**Information provided**

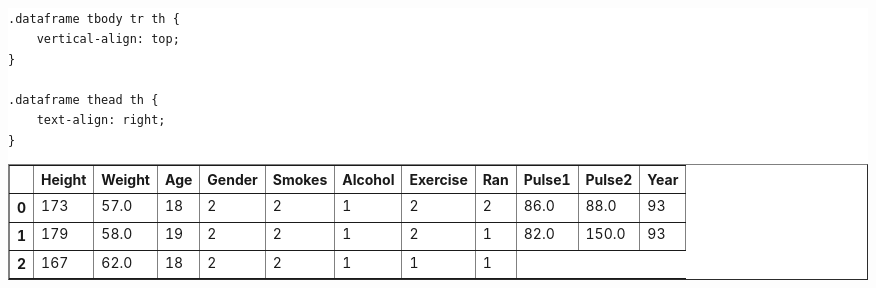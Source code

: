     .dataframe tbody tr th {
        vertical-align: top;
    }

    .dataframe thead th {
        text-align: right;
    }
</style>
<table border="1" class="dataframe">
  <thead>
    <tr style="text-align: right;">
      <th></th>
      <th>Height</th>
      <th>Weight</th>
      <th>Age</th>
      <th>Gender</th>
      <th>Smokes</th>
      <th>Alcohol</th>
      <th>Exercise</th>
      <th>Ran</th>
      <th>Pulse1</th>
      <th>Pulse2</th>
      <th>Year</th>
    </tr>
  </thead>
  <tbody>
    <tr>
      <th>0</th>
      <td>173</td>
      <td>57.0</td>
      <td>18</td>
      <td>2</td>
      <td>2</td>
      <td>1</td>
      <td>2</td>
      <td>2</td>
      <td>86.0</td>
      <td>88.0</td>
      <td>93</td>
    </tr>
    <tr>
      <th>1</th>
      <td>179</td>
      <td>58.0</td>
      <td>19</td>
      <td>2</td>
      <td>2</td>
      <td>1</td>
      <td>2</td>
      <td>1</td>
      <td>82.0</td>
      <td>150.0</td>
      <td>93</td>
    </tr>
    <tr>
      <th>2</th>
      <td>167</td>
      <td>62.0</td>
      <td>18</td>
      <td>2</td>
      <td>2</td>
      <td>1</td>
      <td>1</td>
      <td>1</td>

* * *

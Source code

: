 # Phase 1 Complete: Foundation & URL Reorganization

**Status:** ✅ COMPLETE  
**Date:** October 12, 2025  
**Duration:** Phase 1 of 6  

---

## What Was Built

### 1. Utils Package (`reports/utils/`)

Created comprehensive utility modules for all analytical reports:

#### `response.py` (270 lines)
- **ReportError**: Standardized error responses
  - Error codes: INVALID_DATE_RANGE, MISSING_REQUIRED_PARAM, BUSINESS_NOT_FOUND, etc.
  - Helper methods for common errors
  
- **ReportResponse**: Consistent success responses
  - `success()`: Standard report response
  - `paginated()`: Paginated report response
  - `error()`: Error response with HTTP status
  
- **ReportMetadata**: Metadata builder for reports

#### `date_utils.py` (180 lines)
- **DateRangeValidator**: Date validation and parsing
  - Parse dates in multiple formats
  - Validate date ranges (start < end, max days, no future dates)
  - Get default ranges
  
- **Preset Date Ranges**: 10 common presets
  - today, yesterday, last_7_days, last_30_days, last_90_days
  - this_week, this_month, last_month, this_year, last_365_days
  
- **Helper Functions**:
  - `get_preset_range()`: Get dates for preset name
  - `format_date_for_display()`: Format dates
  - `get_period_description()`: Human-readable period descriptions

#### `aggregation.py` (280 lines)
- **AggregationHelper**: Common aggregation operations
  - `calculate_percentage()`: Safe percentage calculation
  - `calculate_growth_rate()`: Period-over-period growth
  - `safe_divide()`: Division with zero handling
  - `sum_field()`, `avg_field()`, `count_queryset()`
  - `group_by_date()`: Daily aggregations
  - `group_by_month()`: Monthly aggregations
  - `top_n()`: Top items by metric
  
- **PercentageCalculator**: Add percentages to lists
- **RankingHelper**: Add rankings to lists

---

**The task**
Above are the records. How many of their lines hold "dataframe"? Answer with the number alone.

**Solution for this exercise**
3